To create a safer movie set for the cast and crew as well as Lake Whitney residents, the guns used in the action sequence shot at Mr. K’s Quick Stop are replicas. Boothman has used real firearms with blanks in them while filming one of his western movies, but since he was filming at a Lake Whitney gas station, Boothman strived for a safe environment that he hopes will look realistic to viewers.

“One of the things that I wanted to make sure of was that the police knew and the neighbors knew. I covered my bases with all that, but they’re not even prop guns, they’re BB guns that look real and have the real weight to them. Just for safety purposes, we didn’t want anyone waving real guns around,” Boothman said.

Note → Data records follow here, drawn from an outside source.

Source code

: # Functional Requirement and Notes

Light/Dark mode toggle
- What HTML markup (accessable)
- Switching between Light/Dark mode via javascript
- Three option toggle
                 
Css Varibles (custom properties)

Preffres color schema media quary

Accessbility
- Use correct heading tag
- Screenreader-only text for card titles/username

When asked who he would thank if his movie won an Oscar, Boothman said he is incredibly grateful for his small crew, the Texas towns such as Coleman that have supported the movie, the Bosque County Sheriff’s Department and the shop owners in Galveston.

“My cinematographer Chris, the guy who is shooting it, is getting great footage. Everything is looking great. It’s really just the performances. The stuff that I wrote feels authentic and real. So much is coming out of the actors, and I can’t wait for audiences to see that,” Boothman said.

Boothman has more filming to do in the area and will continue filming his action sequence at Mr. K’s Quick Stop in September. He will also shoot scenes at Robert Payne’s agri-business in Clifton.

Hudspeth said, “I’m very excited because no one studies film more than Will. The dedication he puts into his writing is amazing, and the research that he does for the characters, and for the scripts, has me really excited about the potential of this film. It’s going to be really well crafted, and I’m really looking forward to the end result.”